[Data in this exercise Boundary: Start]

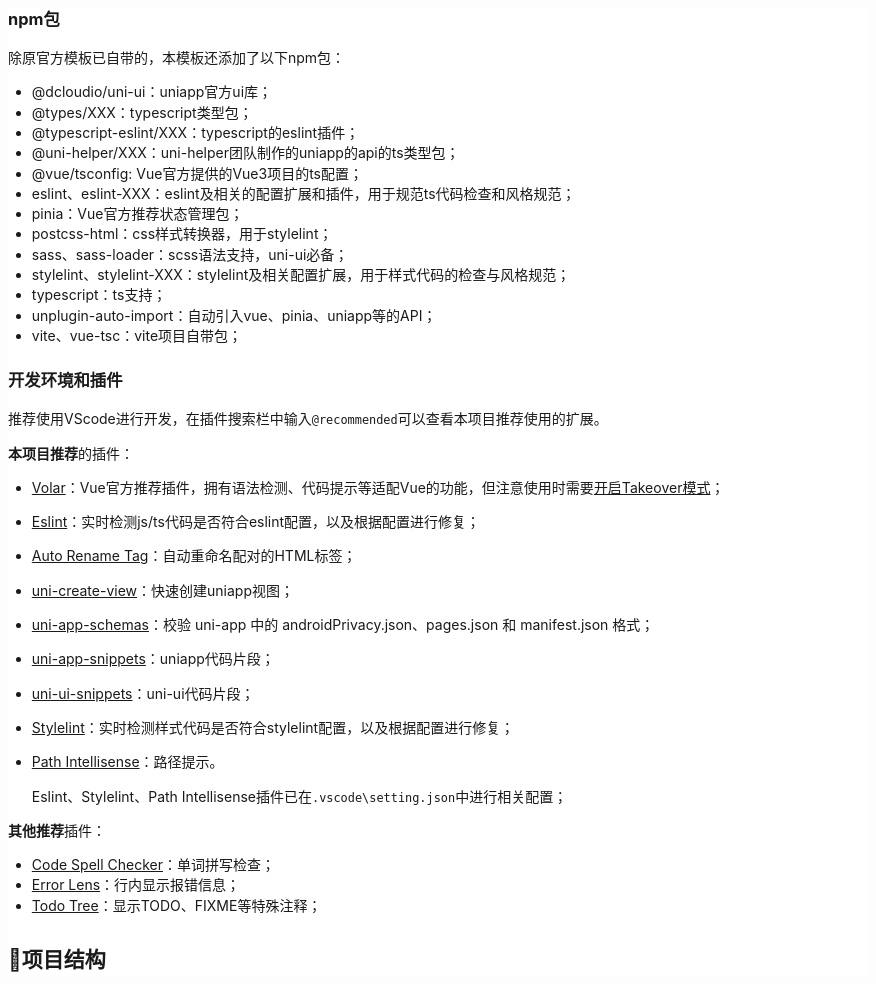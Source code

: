 ### npm包

除原官方模板已自带的，本模板还添加了以下npm包：
* @dcloudio/uni-ui：uniapp官方ui库；
* @types/XXX：typescript类型包；
* @typescript-eslint/XXX：typescript的eslint插件；
* @uni-helper/XXX：uni-helper团队制作的uniapp的api的ts类型包；
* @vue/tsconfig: Vue官方提供的Vue3项目的ts配置；
* eslint、eslint-XXX：eslint及相关的配置扩展和插件，用于规范ts代码检查和风格规范；
* pinia：Vue官方推荐状态管理包；
* postcss-html：css样式转换器，用于stylelint；
* sass、sass-loader：scss语法支持，uni-ui必备；
* stylelint、stylelint-XXX：stylelint及相关配置扩展，用于样式代码的检查与风格规范；
* typescript：ts支持；
* unplugin-auto-import：自动引入vue、pinia、uniapp等的API；
* vite、vue-tsc：vite项目自带包；

### 开发环境和插件

推荐使用VScode进行开发，在插件搜索栏中输入`@recommended`可以查看本项目推荐使用的扩展。

**本项目推荐**的插件：

* [Volar](https://marketplace.visualstudio.com/items?itemName=Vue.volar)：Vue官方推荐插件，拥有语法检测、代码提示等适配Vue的功能，但注意使用时需要[开启Takeover模式](https://cn.vuejs.org/guide/typescript/overview.html#volar-takeover-mode)；
* [Eslint](https://marketplace.visualstudio.com/items?itemName=dbaeumer.vscode-eslint)：实时检测js/ts代码是否符合eslint配置，以及根据配置进行修复；
* [Auto Rename Tag](https://marketplace.visualstudio.com/items?itemName=formulahendry.auto-rename-tag)：自动重命名配对的HTML标签；
* [uni-create-view](https://marketplace.visualstudio.com/items?itemName=mrmaoddxxaa.create-uniapp-view)：快速创建uniapp视图；
* [uni-app-schemas](https://marketplace.visualstudio.com/items?itemName=uni-helper.uni-app-schemas-vscode)：校验 uni-app 中的 androidPrivacy.json、pages.json 和 manifest.json 格式；
* [uni-app-snippets](https://marketplace.visualstudio.com/items?itemName=uni-helper.uni-app-snippets-vscode)：uniapp代码片段；
* [uni-ui-snippets](https://marketplace.visualstudio.com/items?itemName=uni-helper.uni-ui-snippets-vscode)：uni-ui代码片段；
* [Stylelint](https://marketplace.visualstudio.com/items?itemName=stylelint.vscode-stylelint)：实时检测样式代码是否符合stylelint配置，以及根据配置进行修复；
* [Path Intellisense](https://marketplace.visualstudio.com/items?itemName=christian-kohler.path-intellisense)：路径提示。

  Eslint、Stylelint、Path Intellisense插件已在`.vscode\setting.json`中进行相关配置；

**其他推荐**插件：

* [Code Spell Checker](https://marketplace.visualstudio.com/items?itemName=streetsidesoftware.code-spell-checker)：单词拼写检查；
* [Error Lens](https://marketplace.visualstudio.com/items?itemName=usernamehw.errorlens)：行内显示报错信息；
* [Todo Tree](https://marketplace.visualstudio.com/items?itemName=Gruntfuggly.todo-tree)：显示TODO、FIXME等特殊注释；

## 📖项目结构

[Data in this exercise Boundary: End]

▶ [Required action]:
Take the data above and repeat it exactly, leaving each picture out.

▶ [Reply to the task]:
Source code

: ### npm包

除原官方模板已自带的，本模板还添加了以下npm包：
* @dcloudio/uni-ui：uniapp官方ui库；
* @types/XXX：typescript类型包；
* @typescript-eslint/XXX：typescript的eslint插件；
* @uni-helper/XXX：uni-helper团队制作的uniapp的api的ts类型包；
* @vue/tsconfig: Vue官方提供的Vue3项目的ts配置；
* eslint、eslint-XXX：eslint及相关的配置扩展和插件，用于规范ts代码检查和风格规范；
* pinia：Vue官方推荐状态管理包；
* postcss-html：css样式转换器，用于stylelint；
* sass、sass-loader：scss语法支持，uni-ui必备；
* stylelint、stylelint-XXX：stylelint及相关配置扩展，用于样式代码的检查与风格规范；
* typescript：ts支持；
* unplugin-auto-import：自动引入vue、pinia、uniapp等的API；
* vite、vue-tsc：vite项目自带包；

### 开发环境和插件

推荐使用VScode进行开发，在插件搜索栏中输入`@recommended`可以查看本项目推荐使用的扩展。

**本项目推荐**的插件：

* [Volar](https://marketplace.visualstudio.com/items?itemName=Vue.volar)：Vue官方推荐插件，拥有语法检测、代码提示等适配Vue的功能，但注意使用时需要[开启Takeover模式](https://cn.vuejs.org/guide/typescript/overview.html#volar-takeover-mode)；
* [Eslint](https://marketplace.visualstudio.com/items?itemName=dbaeumer.vscode-eslint)：实时检测js/ts代码是否符合eslint配置，以及根据配置进行修复；
* [Auto Rename Tag](https://marketplace.visualstudio.com/items?itemName=formulahendry.auto-rename-tag)：自动重命名配对的HTML标签；
* [uni-create-view](https://marketplace.visualstudio.com/items?itemName=mrmaoddxxaa.create-uniapp-view)：快速创建uniapp视图；
* [uni-app-schemas](https://marketplace.visualstudio.com/items?itemName=uni-helper.uni-app-schemas-vscode)：校验 uni-app 中的 androidPrivacy.json、pages.json 和 manifest.json 格式；
* [uni-app-snippets](https://marketplace.visualstudio.com/items?itemName=uni-helper.uni-app-snippets-vscode)：uniapp代码片段；
* [uni-ui-snippets](https://marketplace.visualstudio.com/items?itemName=uni-helper.uni-ui-snippets-vscode)：uni-ui代码片段；
* [Stylelint](https://marketplace.visualstudio.com/items?itemName=stylelint.vscode-stylelint)：实时检测样式代码是否符合stylelint配置，以及根据配置进行修复；
* [Path Intellisense](https://marketplace.visualstudio.com/items?itemName=christian-kohler.path-intellisense)：路径提示。

  Eslint、Stylelint、Path Intellisense插件已在`.vscode\setting.json`中进行相关配置；

**其他推荐**插件：

* [Code Spell Checker](https://marketplace.visualstudio.com/items?itemName=streetsidesoftware.code-spell-checker)：单词拼写检查；
* [Error Lens](https://marketplace.visualstudio.com/items?itemName=usernamehw.errorlens)：行内显示报错信息；
* [Todo Tree](https://marketplace.visualstudio.com/items?itemName=Gruntfuggly.todo-tree)：显示TODO、FIXME等特殊注释；

## 📖项目结构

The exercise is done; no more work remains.